Sage strich durch ihr dichtes Haar. Körperlich fühlte sie sich kraftlos, aber ihr Gehirn lief auf Hochtouren. Wirre, fieberhafte Gedanken überschlugen sich. Sie brauchte keinen Psychiater, um zu wissen, dass ihr Albtraum auf ihren Selbstzweifeln beruhte, auf ihrer Unsicherheit, ihren Ängsten. Aber sie begriff nicht, warum Daniel Cavanagh im Mittelpunkt dieser Ängste stand. Oder wollte sie es nicht begreifen?
Er war schon immer stark gewesen, der Typ, den sie in jüngeren Jahren gemieden hatte, aus Furcht vor der eigenen Reaktion auf diese Art von Sexualität.
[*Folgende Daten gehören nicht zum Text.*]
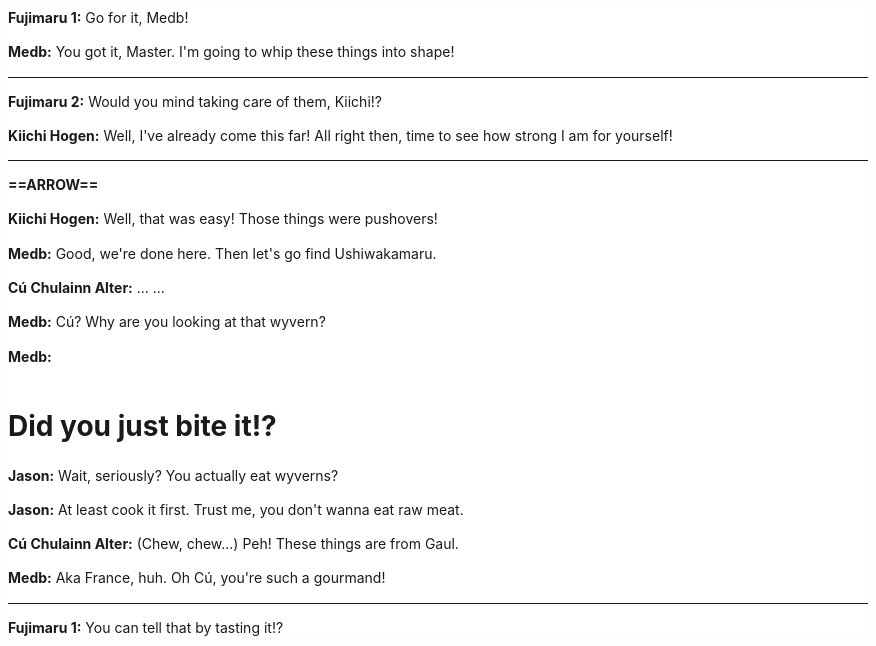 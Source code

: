 
**Fujimaru 1:**
Go for it, Medb!

**Medb:**
You got it, Master.
I'm going to whip these things into shape!

---

**Fujimaru 2:**
Would you mind taking care of them, Kiichi!?

**Kiichi Hogen:**
Well, I've already come this far! All right then, time to see how strong I am for yourself!

---



**==ARROW==**

**Kiichi Hogen:**
Well, that was easy! Those things were pushovers!

**Medb:**
Good, we're done here.
Then let's go find Ushiwakamaru.

**Cú Chulainn Alter:**
...
...

**Medb:**
Cú? Why are you looking at that wyvern?

**Medb:**

# Did you just bite it!?

**Jason:**
Wait, seriously? You actually eat wyverns?

**Jason:**
At least cook it first.
Trust me, you don't wanna eat raw meat.

**Cú Chulainn Alter:**
(Chew, chew...) Peh!
These things are from Gaul.

**Medb:**
Aka France, huh. Oh Cú, you're such a gourmand!

---

**Fujimaru 1:**
You can tell that by tasting it!?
Er gehörte zu den Männern, die ihr sexuelles Charisma benutzten, die Frauen instinktiv und automatisch zu unterwerfen. Aus irgendeinem Grund hatte sie schon damals gespürt, wie anfällig sie für eine solch intensive Beziehung war. Etwas in ihr drängte sie geradezu, sich von Daniels sinnlicher Macht mitreißen und verschlingen zu lassen, darin zu versinken, ihre Unabhängigkeit aufzugeben, ihren Willen, alles, worum sie ihr Leben lang gekämpft hatte.
Wie ein geistloses Tier war sie fasziniert gewesen von der Gefahr des Feuers, von Hitze und Licht. Aber sie wusste trotzdem, dass sie sich nicht zu nahe an die Flammen heranwagen durfte, die sie sonst zerstören könnten. Sie hasste die Macht, die das Feuer auf sie ausübte, hasste sich selbst, hasste Daniel. Denn trotz ihrer reinen, unschuldigen Liebe zu Scott erkannte sie eine dunklere Seite ihres Wesens, die allmählich Kräfte sammelte, sich von Daniels männlicher Ausstrahlung angezogen fühlte. Solche Gefühle vermochte Scott nicht zu wecken. Nur Daniel besaß die Fähigkeit, diesen verborgenen Teil ihres Innern zu berühren, den sie sorgsam vor anderen und sich selbst verschloss.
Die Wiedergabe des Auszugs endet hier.